AI Toolkit: how AI impacts privacy and other considerations

Finally, a toolkit worth its name

The toolkit is constructed as a spreadsheet-based self-assessment tool which walks you through how AI impacts privacy and other considerations, helps you assess the risk in your business, and suggests some strategies. For example:

Risk

How AI can create or exacerbate this risk?

Practical steps you could take

Integrating an AI system into an organisation's existing IT infrastructure leads to an increased likelihood of unauthorized access, alteration, or destruction of personal data.

AI systems may greatly increase the amount of personal data in an organisation's IT infrastructure.

  • Organise an external security expert to view, read and debug part of the AI's source code. Ensure that the security expert was not responsible for creating the code;
  • Implement appropriate system vulnerability monitoring / testing tools or software;
  • and other steps.

Failure to update privacy information where appropriate and assess the effectiveness of the information provided leads to an increased risk that processing will become opaque and non-compliance with Articles 13 & 14.

AI systems may be complex, meaning individuals may be unable to know how their personal data is being used.

  • Provide an indication to individuals of what will happen with their data if the purposes for processing are unclear at the outset. Update and proactively communicate privacy information as processing purposes become clearer;
  • Design a process to update the privacy information and communicate the changes to individuals before starting any new processing where there are plans to use personal data for a new purpose within AI processing

The toolkit covers 13 key areas including governance issues, contractual and third-party risk, risk of discrimination, maintenance of AI system and infrastructure security and integrity, assessing the need for human review, and other considerations.

To conduct the assessment, users of the toolkit are generally instructed to:

  • consider the risk statement and consequences associated with each domain area;
  • think about how AI can create or exacerbate this risk;
  • generate a seriousness of risk score taking into account probability and severity;
  • note the status of the risk;
  • identify the practical steps your organisation could take to address the risk; and
  • list any outstanding actions, the action owner, and completion date.

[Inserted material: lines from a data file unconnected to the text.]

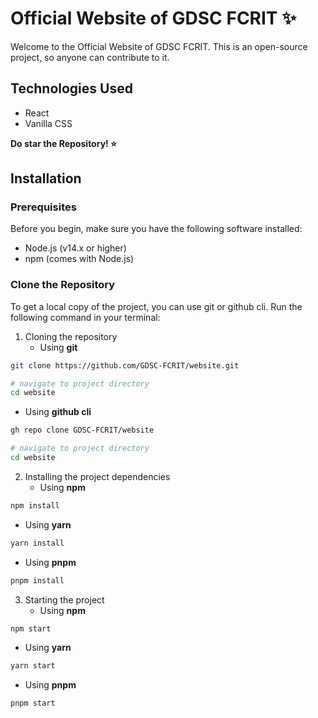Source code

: # Official Website of GDSC FCRIT ✨

Welcome to the Official Website of GDSC FCRIT. This is an open-source project, so anyone can contribute to it.

## Technologies Used

- React
- Vanilla CSS

**Do star the Repository! ⭐**

## Installation

### Prerequisites

Before you begin, make sure you have the following software installed:

- Node.js (v14.x or higher)
- npm (comes with Node.js)

### Clone the Repository

To get a local copy of the project, you can use git or github cli. Run the following command in your terminal:

1. Cloning the repository
   - Using **git**

```bash
git clone https://github.com/GDSC-FCRIT/website.git

# navigate to project directory
cd website
```

- Using **github cli**

```bash
gh repo clone GDSC-FCRIT/website

# navigate to project directory
cd website
```

2. Installing the project dependencies
   - Using **npm**

```bash
npm install
```

- Using **yarn**

```bash
yarn install
```

- Using **pnpm**

```bash
pnpm install
```

3. Starting the project
   - Using **npm**

```bash
npm start
```

- Using **yarn**

```bash
yarn start
```

- Using **pnpm**

```bash
pnpm start
```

The toolkit is not intended to be used as a finite checklist or ‘tick box exercise’, but rather as a framework for analysis for your organisation to consider and capture the key risks and mitigation strategies associated with developing and/or using AI (depending on whether you are a developer, deployer, or both). This approach recognises that the diversity of AI applications, their ability to learn and ‘evolve’, and the range of public and commercial settings in which they are deployed, requires a more nuanced and dynamic approach to compliance than past technologies. There are no ‘set and forget’ approaches to making sure your AI ‘behaves’ and continues to ‘meets community expectations’ – which will be the ultimate test of accountability for organisations if something goes wrong.

Perhaps the most helpful part of the toolkit is a section reminding of ‘Trade offs’: i.e. where organisations will need to weigh up often competing values such as data minimisation and statistical accuracy in making AI design, development and deployment decisions. This brings a refreshingly honest and realistic acknowledgement of the challenges in developing and using AI responsibly typically lacking in the high level AI principles.

What about nearer to home?

Another useful “how to guide” is from the ever-practical Singaporeans. In early 2020, we saw Singapore’s Personal Data Protection Commission (PDPC) release the second edition of its Model AI Governance Framework and with it the Implementation and Self-Assessment Guide for Organisations (ISAGO) developed in collaboration with the World Economic Forum; another example of a practical method of encouraging responsible AI adoption.

In Australia, we are yet to see these practical tools released. However, a small start has been made with the Government and Industry’s piloting of Australia’s AI ethics principles.